- 2008 DVD cover
- Directed by: Pierre de Moro Giafferi
- Written by: Mark Miller
- Produced by: Laurette de Moro Giafferi
- Starring: Mark Miller; Slim Pickens; Barbara Stanger;
- Release date: 1981;
- Running time: 90 minutes
- Country: United States
- Language: English

= Christmas Mountain =

1981 film

Christmas Mountain: The Story of a Cowboy Angel is a 1981 Western film about the true meaning of the Christmas spirit. Starring Mark Miller of Savannah Smiles and Slim Pickens in one of his final roles, the film was originally produced and released in 1981. The original 16MM master was then lost for 20 years. Jack Evans, a partner and financier of the original film, eventually regained possession of the master. It was digitally remastered by Victory Studios of Los Angeles in 2008, and is now available on DVD.

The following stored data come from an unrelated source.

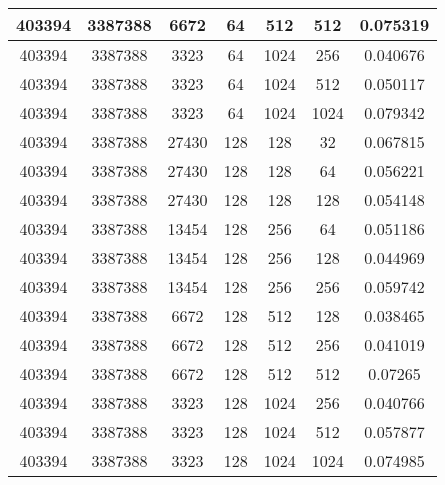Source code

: \documentclass[9pt]{article}
\begin{document}
\begin{tabular}{|c|c|c|c|c|c|c| }
403394  & 3387388  & 6672  & 64  & 512  & 512  & 0.075319 \\
\hline
403394  & 3387388  & 3323  & 64  & 1024  & 256  & 0.040676 \\
\hline
403394  & 3387388  & 3323  & 64  & 1024  & 512  & 0.050117 \\
\hline
403394  & 3387388  & 3323  & 64  & 1024  & 1024  & 0.079342 \\
\hline
403394  & 3387388  & 27430  & 128  & 128  & 32  & 0.067815 \\
\hline
403394  & 3387388  & 27430  & 128  & 128  & 64  & 0.056221 \\
\hline
403394  & 3387388  & 27430  & 128  & 128  & 128  & 0.054148 \\
\hline
403394  & 3387388  & 13454  & 128  & 256  & 64  & 0.051186 \\
\hline
403394  & 3387388  & 13454  & 128  & 256  & 128  & 0.044969 \\
\hline
403394  & 3387388  & 13454  & 128  & 256  & 256  & 0.059742 \\
\hline
403394  & 3387388  & 6672  & 128  & 512  & 128  & 0.038465 \\
\hline
403394  & 3387388  & 6672  & 128  & 512  & 256  & 0.041019 \\
\hline
403394  & 3387388  & 6672  & 128  & 512  & 512  & 0.07265 \\
\hline
403394  & 3387388  & 3323  & 128  & 1024  & 256  & 0.040766 \\
\hline
403394  & 3387388  & 3323  & 128  & 1024  & 512  & 0.057877 \\
\hline
403394  & 3387388  & 3323  & 128  & 1024  & 1024  & 0.074985 \\
\hline
\end{tabular}
 
\end{document}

A review of the original release in The New York Times said, "This heartwarming Christmas tale contains a western twist as it tells the tale of a heavenly cowpoke who rides down to earth to ride herd on a few people in need of some miracles."

==Cast==
- Mark Miller as Gabe Sweet
- Slim Pickens as the cowboy angel
- Barbara Stanger as Teresa

==Production==
Parts of the film were shot in Utah County and Salt Lake City, Utah.